His appetite returned, and he swallowed mouthful after mouthful.

But his cheerfulness did not last: the erstwhile unsuccessful "death"

rang in his ears, and the worry returned and took possession of him.

The fear of losing his voice had tormented the cantor for the greater

part of his life. His one care, his one anxiety had been, what should he

do if he were to lose his voice? It had happened to him once already,

when he was fourteen years old. He had a tenor voice, which broke all of

a sudden. But that time he didn't care. On the contrary, he was

delighted, he knew that his voice was merely changing, and that in six

months he would get the baritone for which he was impatiently waiting.

But when he had got the baritone, he knew that when he lost that, it

would be lost indeed--he would get no other voice. So he took great care

of it--how much more so when he had his own household, and had taken the

office of cantor in Klemenke! Not a breath of wind was allowed to blow

upon his throat, and he wore a comforter in the hottest weather.

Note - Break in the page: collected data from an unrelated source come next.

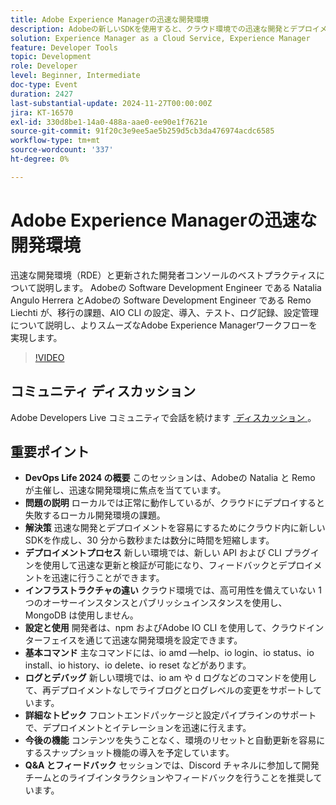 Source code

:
 ```yaml
---
title: Adobe Experience Managerの迅速な開発環境
description: Adobeの新しいSDKを使用すると、クラウド環境での迅速な開発とデプロイメントが容易になり、デプロイメント時間が大幅に短縮され、DevOps Life 2024 で説明されているように、クイックアップデート、ライブログ、高度な設定オプションがサポートされます。
solution: Experience Manager as a Cloud Service, Experience Manager
feature: Developer Tools
topic: Development
role: Developer
level: Beginner, Intermediate
doc-type: Event
duration: 2427
last-substantial-update: 2024-11-27T00:00:00Z
jira: KT-16570
exl-id: 330d8be1-14a0-488a-aae0-ee90e1f7621e
source-git-commit: 91f20c3e9ee5ae5b259d5cb3da476974acdc6585
workflow-type: tm+mt
source-wordcount: '337'
ht-degree: 0%

---
```


# Adobe Experience Managerの迅速な開発環境

迅速な開発環境（RDE）と更新された開発者コンソールのベストプラクティスについて説明します。 Adobeの Software Development Engineer である Natalia Angulo Herrera とAdobeの Software Development Engineer である Remo Liechti が、移行の課題、AIO CLI の設定、導入、テスト、ログ記録、設定管理について説明し、よりスムーズなAdobe Experience Managerワークフローを実現します。

>[!VIDEO](https://video.tv.adobe.com/v/3440397/?learn=on&enablevpops)


## コミュニティ ディスカッション

Adobe Developers Live コミュニティで会話を続けます [&#x200B; ディスカッション &#x200B;](https://adobe.ly/3UJluDo)。

## 重要ポイント

* **DevOps Life 2024 の概要** このセッションは、Adobeの Natalia と Remo が主催し、迅速な開発環境に焦点を当てています。
* **問題の説明** ローカルでは正常に動作しているが、クラウドにデプロイすると失敗するローカル開発環境の課題。
* **解決策** 迅速な開発とデプロイメントを容易にするためにクラウド内に新しいSDKを作成し、30 分から数秒または数分に時間を短縮します。
* **デプロイメントプロセス** 新しい環境では、新しい API および CLI プラグインを使用して迅速な更新と検証が可能になり、フィードバックとデプロイメントを迅速に行うことができます。
* **インフラストラクチャの違い** クラウド環境では、高可用性を備えていない 1 つのオーサーインスタンスとパブリッシュインスタンスを使用し、MongoDB は使用しません。
* **設定と使用** 開発者は、npm およびAdobe IO CLI を使用して、クラウドインターフェイスを通じて迅速な開発環境を設定できます。
* **基本コマンド** 主なコマンドには、io amd —help、io login、io status、io install、io history、io delete、io reset などがあります。
* **ログとデバッグ** 新しい環境では、io am や d ログなどのコマンドを使用して、再デプロイメントなしでライブログとログレベルの変更をサポートしています。
* **詳細なトピック** フロントエンドパッケージと設定パイプラインのサポートで、デプロイメントとイテレーションを迅速に行えます。
* **今後の機能** コンテンツを失うことなく、環境のリセットと自動更新を容易にするスナップショット機能の導入を予定しています。
* **Q&amp;A とフィードバック** セッションでは、Discord チャネルに参加して開発チームとのライブインタラクションやフィードバックを行うことを推奨しています。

It was not so much on account of the Klemenke householders--he felt sure

they would not dismiss him from his office. Even if he were to lose his

voice altogether, he would still receive his salary. It was not brought

to him to his house, as it was--he had to go for it every Friday from

door to door, and the Klemenke Jews were good-hearted, and never refused

anything to the outstretched hand. He took care of his voice, and

trembled to lose it, only out of love for the singing. He thought a

great deal of the Klemenke Jews--their like was not to be found--but in

the interpretation of music they were uninitiated, they had no feeling

whatever. And when, standing before the altar, he used to make artistic

trills and variations, and take the highest notes, that was for

himself--he had great joy in it--and also for his eight singers, who

were all the world to him. His very life was bound up with them, and

when one of them exclaimed, "Oi, cantor! Oi, how you sing!" his

happiness was complete.

The singers had come together from various towns and villages, and all

their conversations and their stories turned and wrapped themselves

round cantors and music. These stories and legends were the cantor's

delight, he would lose himself in every one of them, and give a sweet,

deep sigh:

"As if music were a trifle! As if a feeling were a toy!" And now that he

had begun to fear he was losing his voice, it seemed to him the singers

were different people--bad people! They must be laughing at him among

themselves! And he began to be on his guard against them, avoided taking

a high note in their presence, lest they should find out--and suffered

all the more.

And what would the neighboring cantors say? The thought tormented him

further. He knew that he had a reputation among them, that he was a

great deal thought of, that his voice was much talked of. He saw in his

mind's eye a couple of cantors whispering together, and shaking their

heads sorrowfully: they are pitying him! "How sad! You have heard? The

poor Klemenke cantor----"

The vision quite upset him.

"Perhaps it's only fancy!" he would say to himself in those dreadful

moments, and would begin to sing, to try his highest notes. But the

terror he was in took away his hearing, and he could not tell if his

voice were what it should be or not.

In two weeks time his face grew pale and thin, his eyes were sunk, and

he felt his strength going.

"What is the matter with you, cantor?" said a singer to him one day.

"Ha, what is the matter?" asked the cantor, with a start, thinking they

had already found out. "You ask what is the matter with me? Then you

know something about it, ha!"

"No, I know nothing. That is why I ask you why you look so upset."

"Upset, you say? Nothing more than upset, ha? That's all?"

"The cantor must be thinking out some new piece for the Solemn Days,"

decided the choir.

Another month went by, and the cantor had not got the better of his

fear. Life had become distasteful to him. If he had known for certain

that his voice was gone, he would perhaps have been calmer. Verfallen!

No one can live forever (losing his voice and dying was one and the same

to him), but the uncertainty, the tossing oneself between yes and no,

the Olom ha-Tohu of it all, embittered the cantor's existence.

At last, one fine day, the cantor resolved to get at the truth: he could

bear it no longer.

It was evening, the wife had gone to the market for meat, and the choir

had gone home, only the eldest singer, Yoessel "bass," remained with the


The cantor looked at him, opened his mouth and shut it again; it was

difficult for him to say what he wanted to say.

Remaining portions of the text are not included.